| Problem description |
Don't include pictures. Quote the lines below from the first through the line that contains "- Este módulo asegura".

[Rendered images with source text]
*** Begin section ***

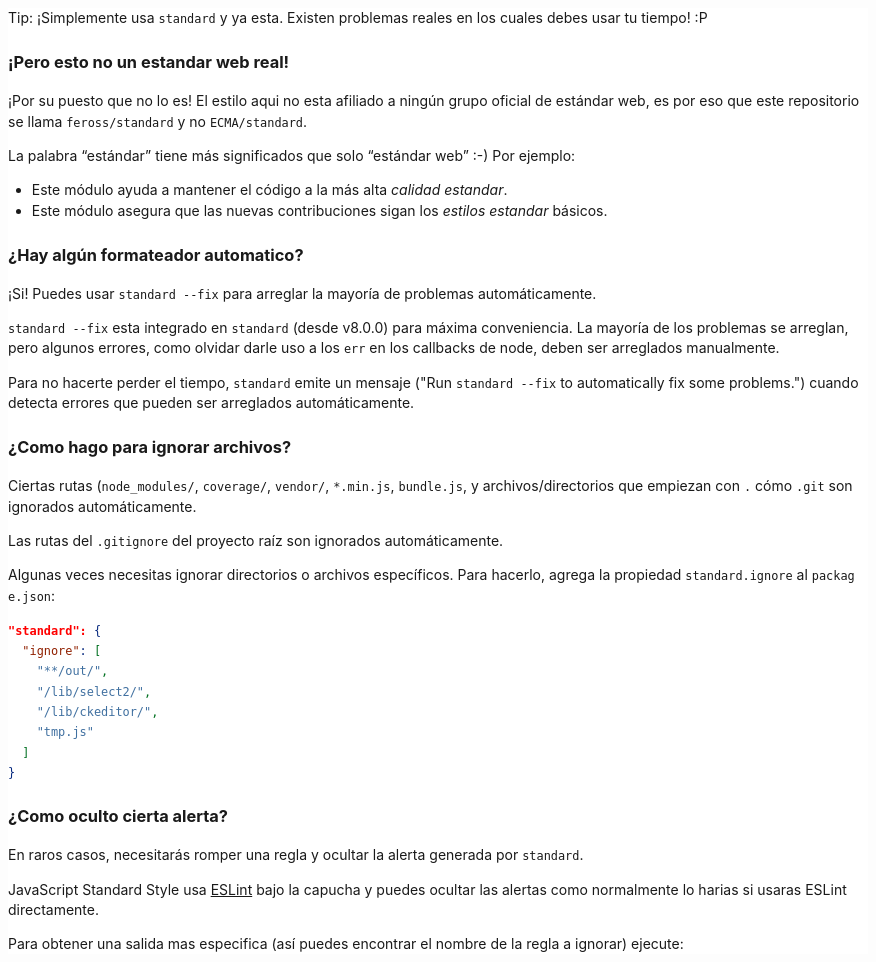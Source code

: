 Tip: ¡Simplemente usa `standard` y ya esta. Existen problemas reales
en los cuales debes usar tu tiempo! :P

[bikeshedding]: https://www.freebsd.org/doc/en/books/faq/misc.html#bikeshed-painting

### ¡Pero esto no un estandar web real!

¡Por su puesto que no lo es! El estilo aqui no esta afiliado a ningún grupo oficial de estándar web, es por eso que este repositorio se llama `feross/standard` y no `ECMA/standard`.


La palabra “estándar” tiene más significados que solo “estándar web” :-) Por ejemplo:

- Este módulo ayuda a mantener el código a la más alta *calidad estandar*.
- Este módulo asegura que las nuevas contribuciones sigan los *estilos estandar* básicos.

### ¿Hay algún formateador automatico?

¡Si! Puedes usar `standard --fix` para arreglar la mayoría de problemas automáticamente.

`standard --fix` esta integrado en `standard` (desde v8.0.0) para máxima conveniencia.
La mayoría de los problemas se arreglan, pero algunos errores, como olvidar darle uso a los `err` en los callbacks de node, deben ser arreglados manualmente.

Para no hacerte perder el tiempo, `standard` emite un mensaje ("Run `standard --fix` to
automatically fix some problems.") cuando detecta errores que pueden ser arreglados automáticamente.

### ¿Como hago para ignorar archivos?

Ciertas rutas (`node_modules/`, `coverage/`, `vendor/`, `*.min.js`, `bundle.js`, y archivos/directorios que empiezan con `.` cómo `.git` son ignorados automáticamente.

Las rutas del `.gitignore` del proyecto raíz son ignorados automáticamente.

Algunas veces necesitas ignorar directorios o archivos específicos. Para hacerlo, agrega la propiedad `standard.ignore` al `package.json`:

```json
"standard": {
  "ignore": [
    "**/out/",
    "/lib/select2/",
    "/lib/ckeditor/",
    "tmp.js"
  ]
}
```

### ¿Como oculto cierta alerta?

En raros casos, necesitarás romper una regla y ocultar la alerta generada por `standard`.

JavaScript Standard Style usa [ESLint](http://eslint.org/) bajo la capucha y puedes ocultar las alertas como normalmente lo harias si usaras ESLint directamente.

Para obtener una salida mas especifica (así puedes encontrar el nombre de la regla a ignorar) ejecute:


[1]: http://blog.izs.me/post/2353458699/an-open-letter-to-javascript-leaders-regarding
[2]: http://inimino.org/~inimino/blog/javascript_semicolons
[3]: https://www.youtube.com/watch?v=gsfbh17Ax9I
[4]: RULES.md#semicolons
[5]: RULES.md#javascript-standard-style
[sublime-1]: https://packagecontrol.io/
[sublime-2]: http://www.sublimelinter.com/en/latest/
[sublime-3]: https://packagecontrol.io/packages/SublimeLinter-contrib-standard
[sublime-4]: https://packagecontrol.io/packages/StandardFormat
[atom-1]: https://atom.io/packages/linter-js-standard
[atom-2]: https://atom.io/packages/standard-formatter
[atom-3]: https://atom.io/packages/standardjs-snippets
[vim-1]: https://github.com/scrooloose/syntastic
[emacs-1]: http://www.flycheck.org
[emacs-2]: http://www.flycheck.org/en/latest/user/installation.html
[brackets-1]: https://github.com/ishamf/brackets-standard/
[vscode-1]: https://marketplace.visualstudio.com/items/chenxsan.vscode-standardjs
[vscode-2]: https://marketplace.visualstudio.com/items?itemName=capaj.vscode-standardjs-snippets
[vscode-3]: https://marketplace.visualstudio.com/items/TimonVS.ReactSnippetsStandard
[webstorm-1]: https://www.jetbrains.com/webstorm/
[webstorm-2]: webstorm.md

*** End section ***

| Result |
Source code

: Tip: ¡Simplemente usa `standard` y ya esta. Existen problemas reales
en los cuales debes usar tu tiempo! :P

[bikeshedding]: https://www.freebsd.org/doc/en/books/faq/misc.html#bikeshed-painting

### ¡Pero esto no un estandar web real!

¡Por su puesto que no lo es! El estilo aqui no esta afiliado a ningún grupo oficial de estándar web, es por eso que este repositorio se llama `feross/standard` y no `ECMA/standard`.


La palabra “estándar” tiene más significados que solo “estándar web” :-) Por ejemplo:

- Este módulo ayuda a mantener el código a la más alta *calidad estandar*.
- Este módulo asegura que las nuevas contribuciones sigan los *estilos estandar* básicos.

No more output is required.